Penggunaan pelarut protik akan sangat meningkatkan laju pembentukan karbokation dari alkil halide pada reaksi SN1 karena kemampuannya untuk mensolvasi substrat dengan efektif melalui pembentukan ikatan hydrogen. Solvasi menstabilkan keadaan transisi yang mengarah pada pembentukan karbokation. Dengan demikian, energy aktivasi menjadi lebih rendah. Proses solvasi akan menarik gugus pergi sehingga lepas dari substratnya. Gugus pergi yang membentuk anion akan distabilkan pula oleh pelarut polar protik sehingga tidak kembali mengikat substrat.

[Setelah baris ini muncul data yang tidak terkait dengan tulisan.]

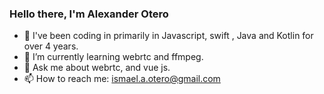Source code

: 

<!--
**n0obscertified/n0obscertified** is a ✨ _special_ ✨ repository because its `README.md` (this file) appears on your GitHub profile.

Here are some ideas to get you started:

- 🔭 I've been coding in primarily in Javascript, swift , Java and Kotlin for over 4 years.
- 🌱 I’m currently learning webrtc and ffmpeg.
- 👯 I’m looking to collaborate on ...
- 🤔 I’m looking for help with ...
- 💬 Ask me about webrtc, and vue js.
- 📫 How to reach me: ...
- 😄 Pronouns: ...
- ⚡ Fun fact: I have 2 boys.
-->
### Hello there, I'm Alexander Otero
- 🔭 I've been coding in primarily in Javascript, swift , Java and Kotlin for over 4 years.
- 🌱 I’m currently learning webrtc and ffmpeg.
- 💬 Ask me about webrtc, and vue js.
- 📫 How to reach me: ismael.a.otero@gmail.com
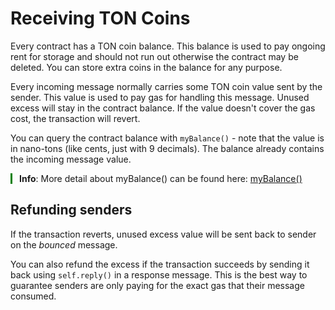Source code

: # Receiving TON Coins

Every contract has a TON coin balance. This balance is used to pay ongoing rent for storage and should not run out otherwise the contract may be deleted. You can store extra coins in the balance for any purpose.

Every incoming message normally carries some TON coin value sent by the sender. This value is used to pay gas for handling this message. Unused excess will stay in the contract balance. If the value doesn't cover the gas cost, the transaction will revert.

You can query the contract balance with `myBalance()` - note that the value is in nano-tons (like cents, just with 9 decimals). The balance already contains the incoming message value.

<div style="padding-left: 1em; margin: 1em 0; position: relative;">
    <div style="position: absolute; top: 0; bottom: 0%; left: 0; width: 3px; background-color: green;"></div>
    <strong>Info</strong>: More detail about myBalance() can be found here: <a href="https://docs.tact-lang.org/language/ref/common#mybalance">myBalance()</a>
</div>

## Refunding senders

If the transaction reverts, unused excess value will be sent back to sender on the _bounced_ message.

You can also refund the excess if the transaction succeeds by sending it back using `self.reply()` in a response message. This is the best way to guarantee senders are only paying for the exact gas that their message consumed.
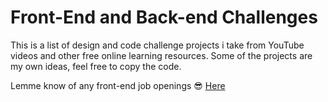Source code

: # Front-End and Back-end Challenges 
This is a list of design and code challenge projects i take from YouTube videos and other free online learning resources. Some of the projects are my own ideas, feel free to copy the code. 

Lemme know of any front-end job openings 😎 [Here](mailto:maingijesse@gmail.com "My Email Address")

Sementara itu, reaksi SN2 akan berlangsung baik pada penggunaan pelarut yang bersifat polar protik. Hal ini disebabkan molekul pelarut polar aprotic tidak dapat membentuk ikatan hydrogen sehingga nukleofil bebas tanpa tersolvasi, akibatnya lebih memudahkan reaksi SN2. Sejumlah pelarut polar aprotic telah banyak digunakan karena sangat membantu reaksi SN2. Beberapa contoh pelarut polar aprotic adalah DMF (N,N-dimetilmetanmida), DMSO (dimetil sulfoksida), DMA (dimetil asetamida), dan HMPA (heksametilfosforamida).